丁毅感受著唐曉暖不懷好意的笑,跟著她和唐一峰進了唐鴻禮的書房。
唐鴻禮的書房簡單大氣,一張書桌、一個茶臺,兩架書柜靠墻放著,墻上掛了幾張字畫,丁毅大致看了下,都是名家之作。
“都坐吧!”見他們三人進來,唐鴻禮說。
丁毅和唐一峰坐下,唐曉暖給房間內每人沏了一杯茶。
“一樹的事情有些蹊蹺,你們說說看。”唐鴻禮喝了杯茶靠在椅背上。
唐曉暖三人沉默了一會兒,唐一峰先說:“他們原意是要擄我的,而且說的是擄唐家長孫而不是您的兒子,那會不會跟...傳承有關。”

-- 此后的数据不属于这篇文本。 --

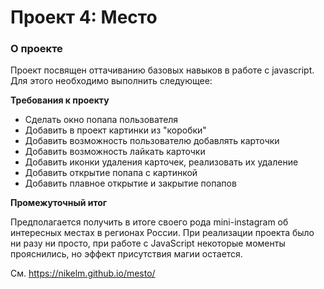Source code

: # Проект 4: Место

### О проекте
Проект посвящен оттачиванию базовых навыков в работе с javascript.
Для этого необходимо выполнить следующее:

**Требования к проекту**

* Сделать окно попапа пользователя
* Добавить в проект картинки из "коробки"
* Добавить возможность пользователю добавлять карточки
* Добавить возможность лайкать карточки
* Добавить иконки удаления карточек, реализовать их удаление
* Добавить открытие попапа с картинкой
* Добавить плавное открытие и закрытие попапов


**Промежуточный итог**

Предполагается получить в итоге своего рода mini-instagram об интересных местах в регионах России.
При реализации проекта было ни разу ни просто, при работе c JavaScript некоторые моменты прояснились,
но эффект присутствия магии остается.

См. https://nikelm.github.io/mesto/
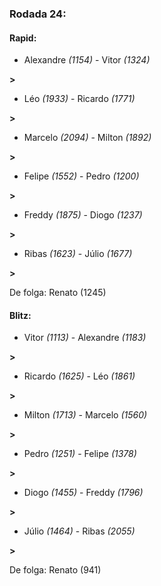 ### Rodada 24:

#### Rapid:

* Alexandre *(1154)*     -     Vitor *(1324)*

 **>** 
* Léo *(1933)*     -     Ricardo *(1771)*

 **>** 
* Marcelo *(2094)*     -     Milton *(1892)*

 **>** 
* Felipe *(1552)*     -     Pedro *(1200)*

 **>** 
* Freddy *(1875)*     -     Diogo *(1237)*

 **>** 
* Ribas *(1623)*     -     Júlio *(1677)*

 **>** 

De folga: Renato (1245)

#### Blitz:

* Vitor *(1113)*     -     Alexandre *(1183)*

 **>** 
* Ricardo *(1625)*     -     Léo *(1861)*

 **>** 
* Milton *(1713)*     -     Marcelo *(1560)*

 **>** 
* Pedro *(1251)*     -     Felipe *(1378)*

 **>** 
* Diogo *(1455)*     -     Freddy *(1796)*

 **>** 
* Júlio *(1464)*     -     Ribas *(2055)*

 **>** 

De folga: Renato (941)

唐鴻禮交代過,在丁毅面前就說曉暖身上的秘密是傳承,不是不相信他,而是曉暖身上的秘密太大,他們不敢有任何的閃失。
“我也是這樣想的,而且鄭權說對方提到大夫,那么沖著傳承來的可能性更大。而且,一般人都會想,這種家族性的傳承,應該在長子或長孫身上,所以他們擄你。”唐鴻禮說。
“那京都的大夫會是誰?”唐曉暖問。
唐鴻禮手敲擊著桌面,“對方實力不弱,那么早就開始布局,應該不簡單,很可能是某個醫學家族。”
唐鴻禮說到京城的家族,唐一峰馬上說:“會不會是程家,”說完他又看著唐曉暖說:“我說的是你師父的弟弟。”
唐曉暖皺眉,“我覺得不是。我遇到兩個中了“妒夫人”毒的人,總覺得這種毒跟背后的人有關系。而程景天的母親喬四妹中了妒夫人,但是他解不了,喬四妹的毒像是別人給的。”